All technology did, in its narrowest technical sense, is that it has enabled us to extract raw materials, clear-cut forests, harvest fish and food beyond all sustainable levels. Sustainability in its original sense means: an ability for something to go on unabated forever (or at least long enough not to matter). All I’m writing about on this blog since its inception, is that nothing — not a single thing — we do and call ‘civilization’ today can go on for much too long, let alone forever.

Extracting resources (especially by mining) destroys ecosystems, takes a lot of energy and precious fresh water, poisons rivers and the soil, and ultimately depletes the very resource it is going after. It is a self-destructing and thus a self-limiting activity. Mining is by definition unsustainable. Now, the problem is, that everything we call civilization today from buildings to roads, from agriculture to distributing food, from machines to electricity starts with extracting resources from the ground. No exceptions.
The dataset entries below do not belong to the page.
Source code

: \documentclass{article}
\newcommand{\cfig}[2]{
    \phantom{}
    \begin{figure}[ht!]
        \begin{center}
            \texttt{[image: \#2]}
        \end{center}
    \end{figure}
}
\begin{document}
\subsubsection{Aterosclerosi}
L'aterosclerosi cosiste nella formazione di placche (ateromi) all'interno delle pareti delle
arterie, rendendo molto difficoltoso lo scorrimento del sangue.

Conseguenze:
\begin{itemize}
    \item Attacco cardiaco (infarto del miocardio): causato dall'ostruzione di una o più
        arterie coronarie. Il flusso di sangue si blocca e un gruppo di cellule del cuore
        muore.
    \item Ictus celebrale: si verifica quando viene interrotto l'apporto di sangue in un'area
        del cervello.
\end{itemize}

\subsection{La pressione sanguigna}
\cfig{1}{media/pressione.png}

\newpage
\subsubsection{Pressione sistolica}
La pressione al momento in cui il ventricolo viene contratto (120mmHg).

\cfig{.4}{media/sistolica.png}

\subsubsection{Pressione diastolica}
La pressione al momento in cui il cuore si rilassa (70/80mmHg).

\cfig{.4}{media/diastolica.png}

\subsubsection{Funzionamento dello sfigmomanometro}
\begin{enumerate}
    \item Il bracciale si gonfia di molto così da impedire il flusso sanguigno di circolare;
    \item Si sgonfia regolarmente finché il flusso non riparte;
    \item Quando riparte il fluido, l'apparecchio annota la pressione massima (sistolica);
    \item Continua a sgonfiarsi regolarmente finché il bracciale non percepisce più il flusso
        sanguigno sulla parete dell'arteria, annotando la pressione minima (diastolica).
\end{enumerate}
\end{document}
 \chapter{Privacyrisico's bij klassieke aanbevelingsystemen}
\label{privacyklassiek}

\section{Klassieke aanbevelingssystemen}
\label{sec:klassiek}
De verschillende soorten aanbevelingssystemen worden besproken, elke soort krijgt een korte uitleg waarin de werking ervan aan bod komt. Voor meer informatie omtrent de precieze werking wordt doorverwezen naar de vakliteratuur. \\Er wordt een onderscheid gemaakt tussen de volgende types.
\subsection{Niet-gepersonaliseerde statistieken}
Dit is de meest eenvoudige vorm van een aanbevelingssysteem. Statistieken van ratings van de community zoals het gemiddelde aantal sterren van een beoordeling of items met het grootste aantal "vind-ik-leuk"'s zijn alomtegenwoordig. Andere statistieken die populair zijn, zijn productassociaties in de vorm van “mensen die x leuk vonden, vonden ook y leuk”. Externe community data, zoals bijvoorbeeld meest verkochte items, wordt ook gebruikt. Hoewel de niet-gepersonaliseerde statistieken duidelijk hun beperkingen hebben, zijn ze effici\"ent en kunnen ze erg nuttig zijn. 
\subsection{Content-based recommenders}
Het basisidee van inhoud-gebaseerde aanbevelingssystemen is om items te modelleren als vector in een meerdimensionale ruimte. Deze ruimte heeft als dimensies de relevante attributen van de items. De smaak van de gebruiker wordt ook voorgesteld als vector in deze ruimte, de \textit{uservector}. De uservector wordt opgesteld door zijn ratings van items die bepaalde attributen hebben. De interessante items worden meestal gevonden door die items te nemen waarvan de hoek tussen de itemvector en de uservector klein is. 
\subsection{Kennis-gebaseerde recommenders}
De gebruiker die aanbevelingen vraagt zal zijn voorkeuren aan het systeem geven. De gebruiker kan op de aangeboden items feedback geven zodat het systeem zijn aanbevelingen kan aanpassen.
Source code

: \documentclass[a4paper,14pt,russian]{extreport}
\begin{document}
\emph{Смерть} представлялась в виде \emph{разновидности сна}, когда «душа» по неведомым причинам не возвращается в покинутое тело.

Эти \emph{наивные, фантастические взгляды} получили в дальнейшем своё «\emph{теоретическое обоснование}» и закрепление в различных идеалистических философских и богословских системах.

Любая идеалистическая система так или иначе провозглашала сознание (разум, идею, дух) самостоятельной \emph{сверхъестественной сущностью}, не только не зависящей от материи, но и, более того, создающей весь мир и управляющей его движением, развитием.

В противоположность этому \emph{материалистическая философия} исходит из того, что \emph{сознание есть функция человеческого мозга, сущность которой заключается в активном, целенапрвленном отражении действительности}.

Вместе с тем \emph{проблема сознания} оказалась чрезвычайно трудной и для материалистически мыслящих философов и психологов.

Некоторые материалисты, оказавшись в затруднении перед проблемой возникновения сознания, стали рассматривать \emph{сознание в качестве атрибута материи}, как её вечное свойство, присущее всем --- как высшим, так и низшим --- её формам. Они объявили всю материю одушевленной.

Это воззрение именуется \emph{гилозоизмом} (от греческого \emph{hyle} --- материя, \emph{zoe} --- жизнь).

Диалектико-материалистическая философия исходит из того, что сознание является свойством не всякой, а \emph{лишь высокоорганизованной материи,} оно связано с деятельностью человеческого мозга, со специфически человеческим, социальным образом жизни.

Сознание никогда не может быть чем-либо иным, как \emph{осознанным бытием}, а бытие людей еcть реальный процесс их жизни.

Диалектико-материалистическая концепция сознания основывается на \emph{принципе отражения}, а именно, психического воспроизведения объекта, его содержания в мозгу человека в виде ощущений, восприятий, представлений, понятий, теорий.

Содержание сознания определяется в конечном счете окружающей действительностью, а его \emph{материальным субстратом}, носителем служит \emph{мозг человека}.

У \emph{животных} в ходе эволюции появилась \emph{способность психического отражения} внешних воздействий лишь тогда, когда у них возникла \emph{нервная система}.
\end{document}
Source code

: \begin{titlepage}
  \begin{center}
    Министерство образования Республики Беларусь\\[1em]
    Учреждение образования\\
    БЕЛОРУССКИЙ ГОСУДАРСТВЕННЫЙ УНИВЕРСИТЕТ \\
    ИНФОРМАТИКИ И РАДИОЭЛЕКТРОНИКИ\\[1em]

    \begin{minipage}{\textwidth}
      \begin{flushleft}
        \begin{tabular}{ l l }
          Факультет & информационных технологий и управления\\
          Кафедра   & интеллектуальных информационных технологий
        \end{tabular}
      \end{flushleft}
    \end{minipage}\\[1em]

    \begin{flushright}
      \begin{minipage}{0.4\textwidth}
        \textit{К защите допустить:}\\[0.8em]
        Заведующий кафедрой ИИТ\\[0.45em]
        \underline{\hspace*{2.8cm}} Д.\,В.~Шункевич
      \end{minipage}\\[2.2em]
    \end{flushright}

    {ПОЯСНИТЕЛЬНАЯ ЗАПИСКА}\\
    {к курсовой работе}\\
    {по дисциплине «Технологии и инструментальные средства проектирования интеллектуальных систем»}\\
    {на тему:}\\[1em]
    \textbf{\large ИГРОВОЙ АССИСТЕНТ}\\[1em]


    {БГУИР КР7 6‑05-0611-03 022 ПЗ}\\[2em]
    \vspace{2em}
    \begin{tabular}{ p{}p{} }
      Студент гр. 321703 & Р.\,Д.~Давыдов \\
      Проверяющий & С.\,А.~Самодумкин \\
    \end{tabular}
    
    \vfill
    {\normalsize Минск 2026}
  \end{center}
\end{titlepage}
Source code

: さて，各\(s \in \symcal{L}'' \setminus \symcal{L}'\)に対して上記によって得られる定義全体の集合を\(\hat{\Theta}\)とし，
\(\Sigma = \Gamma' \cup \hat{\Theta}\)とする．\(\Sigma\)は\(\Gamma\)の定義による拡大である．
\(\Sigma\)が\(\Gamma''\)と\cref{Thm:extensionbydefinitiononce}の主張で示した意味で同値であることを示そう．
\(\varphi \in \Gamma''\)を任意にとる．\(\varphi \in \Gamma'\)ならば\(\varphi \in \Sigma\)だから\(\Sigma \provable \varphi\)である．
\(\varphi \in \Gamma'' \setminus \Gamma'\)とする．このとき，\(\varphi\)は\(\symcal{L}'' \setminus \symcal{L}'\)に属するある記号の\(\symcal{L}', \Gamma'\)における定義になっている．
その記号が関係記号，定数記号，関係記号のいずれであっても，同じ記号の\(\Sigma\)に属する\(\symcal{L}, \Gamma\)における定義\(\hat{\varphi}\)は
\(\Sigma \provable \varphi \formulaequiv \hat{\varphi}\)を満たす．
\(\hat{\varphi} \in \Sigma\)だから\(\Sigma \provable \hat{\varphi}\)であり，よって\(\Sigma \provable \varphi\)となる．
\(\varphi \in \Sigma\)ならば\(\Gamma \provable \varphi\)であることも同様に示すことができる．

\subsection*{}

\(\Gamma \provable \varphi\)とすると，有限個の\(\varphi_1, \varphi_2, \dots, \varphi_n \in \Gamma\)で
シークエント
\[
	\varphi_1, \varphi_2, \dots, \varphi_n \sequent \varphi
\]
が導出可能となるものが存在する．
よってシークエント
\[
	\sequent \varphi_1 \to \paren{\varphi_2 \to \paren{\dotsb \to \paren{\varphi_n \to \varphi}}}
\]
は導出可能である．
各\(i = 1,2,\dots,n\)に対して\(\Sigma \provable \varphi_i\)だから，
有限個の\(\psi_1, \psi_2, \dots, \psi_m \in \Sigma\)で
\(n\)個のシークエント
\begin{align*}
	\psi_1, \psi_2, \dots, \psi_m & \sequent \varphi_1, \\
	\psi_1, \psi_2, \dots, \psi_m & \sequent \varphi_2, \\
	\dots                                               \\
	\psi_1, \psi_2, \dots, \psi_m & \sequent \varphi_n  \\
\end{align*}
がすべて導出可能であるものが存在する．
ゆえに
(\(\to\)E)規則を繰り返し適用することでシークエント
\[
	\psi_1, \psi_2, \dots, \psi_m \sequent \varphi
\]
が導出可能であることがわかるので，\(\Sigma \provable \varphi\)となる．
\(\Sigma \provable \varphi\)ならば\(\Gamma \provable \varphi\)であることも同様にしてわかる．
Recycling and the popular myth we call the “circular economy” are both pseudonyms to an inherently imperfect and wasteful process. There is no 100%, perfect recycling. Sorry, that is physically impossible. Some portion of our material resources, no matter how careful we husband them will always be left behind as mixed waste. No technology is perfect, and as the little losses add up over time, ‘endless’ recycling eventually would lead to the depletion of our stock of materials in a few centuries if not decades. Yes, the word you are searching for in your head to characterize recycling or the circular economy is that both are unsustainable.

That which is unsustainable will not be sustained. And that which cannot be sustained will eventually stop.

I want you to think long and hard about the statements above and the two paragraphs preceding them. Really. Now, after thinking it through, can you sincerely call any modern technology sustainable? Solar panels? Nuclear power plants? Or electric vehicles? Any exceptions? How can we call “renewable energy” renewable then, when all its devices (panels, turbines, electric gear etc.) are made from non-renewable materials…?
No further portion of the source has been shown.